Sometimes it’s easy to succumb to the herd mentality. Perhaps it’s because there is comfort in numbers. I bring this up because the current financial crisis has precipitated a lot of finger-pointing, as most Americans try to determine who’s to blame. Here’s where I move away from the herd: I don’t give a damn who’s to blame. I care about who’s going to come up with a viable solution to save our country.
As a conservative, I don’t have much use for liberalism. As I’ve said many times before liberals have a fundamental misunderstanding of human nature rooted in the idea that peoples’ self-interest can be sublimated to the “greater good” of all mankind. It’s the “everyone gets a trophy just for showing up” mentality and I will battle against it to my dying breath.
That being said, in the unlikely event that Nancy Pelosi and Harry Reid come up with the best solution to the current economic crisis, they get my support. Why?
Because I’m an American first, and a conservative second.
Too many of us have it the other way around. We’re ideologues first, and those who espouse competing ideas are no longer adversaries to be debated. They are enemies to be destroyed–by any means, at all costs.
Abraham Lincoln said it best: “A house divided against itself cannot stand.”
In the coming days, Abraham Lincoln’s words will be given their severest test in many years. Either the individuals who inhabit the White House and Congress will put political gamesmanship, ideology and partisanship aside and do what’s right for America, or our “house” will not stand.
That is not to say that the bailout package as it stands should be adopted unblinkingly. I’m saying this is a time for statesmanship to trump partisan pettiness. This is not a time to placate certain constituencies or play one group of Americans off another.

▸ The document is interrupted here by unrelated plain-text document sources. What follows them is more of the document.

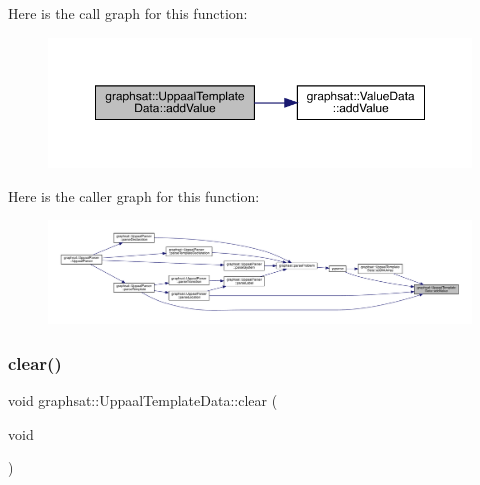 Here is the call graph for this function\+:
\nopagebreak
\begin{figure}[H]
\begin{center}
\leavevmode
\includegraphics[width=350pt]{classgraphsat_1_1_uppaal_template_data_aa79e5565c392d285cba2bf2e3b874f77_cgraph}
\end{center}
\end{figure}
Here is the caller graph for this function\+:
\nopagebreak
\begin{figure}[H]
\begin{center}
\leavevmode
\includegraphics[width=350pt]{classgraphsat_1_1_uppaal_template_data_aa79e5565c392d285cba2bf2e3b874f77_icgraph}
\end{center}
\end{figure}
\mbox{\label{classgraphsat_1_1_uppaal_template_data_a2613193aee357282a262ea27fb672ed7}} 
\subsubsection{\texorpdfstring{clear()}{clear()}}
{\footnotesize\ttfamily void graphsat\+::\+Uppaal\+Template\+Data\+::clear (\begin{DoxyParamCaption}\item[{void}]{ }\end{DoxyParamCaption})\hspace{0.3cm}{\ttfamily [inline]}}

Seven years ago, on Sept 11, 2001 Americans began a brief interlude from such pettiness, one that was apparently impossible to sustain for an extended length of time. Maybe that is the nature of an America comprised of every combination of humanity that exists. Yet there is a vast difference between arguing like a family and the desire to annihilate a fellow citizen for ideological advantage.
America’s mettle has been severely tested before. It is being severely tested again. Perhaps staring at the abyss will bring out the grownup in most, if not all of us.
Maybe, at the end of the day, that’s a good thing.